_Work item_.
Going through the data below, copy out each line where the word "textless" shows up.

_Listed entries_.
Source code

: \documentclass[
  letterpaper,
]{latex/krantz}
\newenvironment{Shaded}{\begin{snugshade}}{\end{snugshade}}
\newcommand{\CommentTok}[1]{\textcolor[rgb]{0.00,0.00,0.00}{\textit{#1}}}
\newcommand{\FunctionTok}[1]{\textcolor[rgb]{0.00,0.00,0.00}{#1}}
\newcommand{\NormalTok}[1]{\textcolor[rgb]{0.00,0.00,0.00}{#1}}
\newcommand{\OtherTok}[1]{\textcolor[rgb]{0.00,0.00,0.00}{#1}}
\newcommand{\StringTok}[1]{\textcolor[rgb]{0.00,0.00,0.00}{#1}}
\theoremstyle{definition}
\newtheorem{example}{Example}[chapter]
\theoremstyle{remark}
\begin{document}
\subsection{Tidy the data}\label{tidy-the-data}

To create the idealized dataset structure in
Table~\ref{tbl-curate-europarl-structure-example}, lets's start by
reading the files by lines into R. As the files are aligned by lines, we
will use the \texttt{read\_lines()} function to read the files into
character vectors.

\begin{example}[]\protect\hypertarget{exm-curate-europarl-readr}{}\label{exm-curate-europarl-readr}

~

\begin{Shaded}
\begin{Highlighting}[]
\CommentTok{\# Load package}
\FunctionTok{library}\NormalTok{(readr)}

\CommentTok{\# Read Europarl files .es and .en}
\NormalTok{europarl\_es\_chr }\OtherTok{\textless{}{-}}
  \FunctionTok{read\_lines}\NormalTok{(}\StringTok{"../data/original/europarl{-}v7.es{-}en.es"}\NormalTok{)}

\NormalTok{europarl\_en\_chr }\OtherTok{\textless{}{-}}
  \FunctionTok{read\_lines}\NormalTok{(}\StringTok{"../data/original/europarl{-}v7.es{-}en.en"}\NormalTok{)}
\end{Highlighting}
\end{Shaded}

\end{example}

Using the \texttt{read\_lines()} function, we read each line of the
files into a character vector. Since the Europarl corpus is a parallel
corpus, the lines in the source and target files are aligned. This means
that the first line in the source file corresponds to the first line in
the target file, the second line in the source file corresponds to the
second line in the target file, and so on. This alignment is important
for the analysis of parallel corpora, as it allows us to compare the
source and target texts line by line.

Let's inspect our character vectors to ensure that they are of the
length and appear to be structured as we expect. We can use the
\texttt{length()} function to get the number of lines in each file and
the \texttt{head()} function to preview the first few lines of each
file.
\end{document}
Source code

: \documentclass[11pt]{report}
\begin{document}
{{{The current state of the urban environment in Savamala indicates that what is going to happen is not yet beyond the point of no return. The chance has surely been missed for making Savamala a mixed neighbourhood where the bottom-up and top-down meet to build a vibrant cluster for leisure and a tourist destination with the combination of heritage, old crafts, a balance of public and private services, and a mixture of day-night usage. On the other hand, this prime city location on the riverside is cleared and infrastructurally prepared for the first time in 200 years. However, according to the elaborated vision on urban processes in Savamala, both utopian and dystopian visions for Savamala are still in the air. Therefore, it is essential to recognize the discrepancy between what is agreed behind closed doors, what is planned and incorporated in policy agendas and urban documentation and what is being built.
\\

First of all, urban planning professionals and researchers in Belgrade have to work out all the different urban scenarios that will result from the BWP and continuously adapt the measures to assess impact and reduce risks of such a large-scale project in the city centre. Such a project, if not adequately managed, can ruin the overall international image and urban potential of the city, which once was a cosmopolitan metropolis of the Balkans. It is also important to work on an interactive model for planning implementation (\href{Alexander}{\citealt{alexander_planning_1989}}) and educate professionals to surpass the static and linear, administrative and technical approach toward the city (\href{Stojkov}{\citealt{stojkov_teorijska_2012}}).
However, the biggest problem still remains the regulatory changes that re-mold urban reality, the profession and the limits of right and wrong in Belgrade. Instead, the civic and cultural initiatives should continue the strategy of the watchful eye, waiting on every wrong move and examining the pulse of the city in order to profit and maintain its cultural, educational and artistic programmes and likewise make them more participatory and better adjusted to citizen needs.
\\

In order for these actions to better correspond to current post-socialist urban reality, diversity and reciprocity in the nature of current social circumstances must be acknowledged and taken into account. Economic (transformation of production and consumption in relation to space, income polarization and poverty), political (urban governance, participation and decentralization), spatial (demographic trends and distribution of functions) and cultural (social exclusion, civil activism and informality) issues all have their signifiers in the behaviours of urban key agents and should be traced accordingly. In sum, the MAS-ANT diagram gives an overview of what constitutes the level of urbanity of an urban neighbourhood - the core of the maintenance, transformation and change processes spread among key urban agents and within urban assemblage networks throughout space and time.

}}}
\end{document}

_Response_.
\NormalTok{europarl\_es\_chr }\OtherTok{\textless{}{-}}
\NormalTok{europarl\_en\_chr }\OtherTok{\textless{}{-}}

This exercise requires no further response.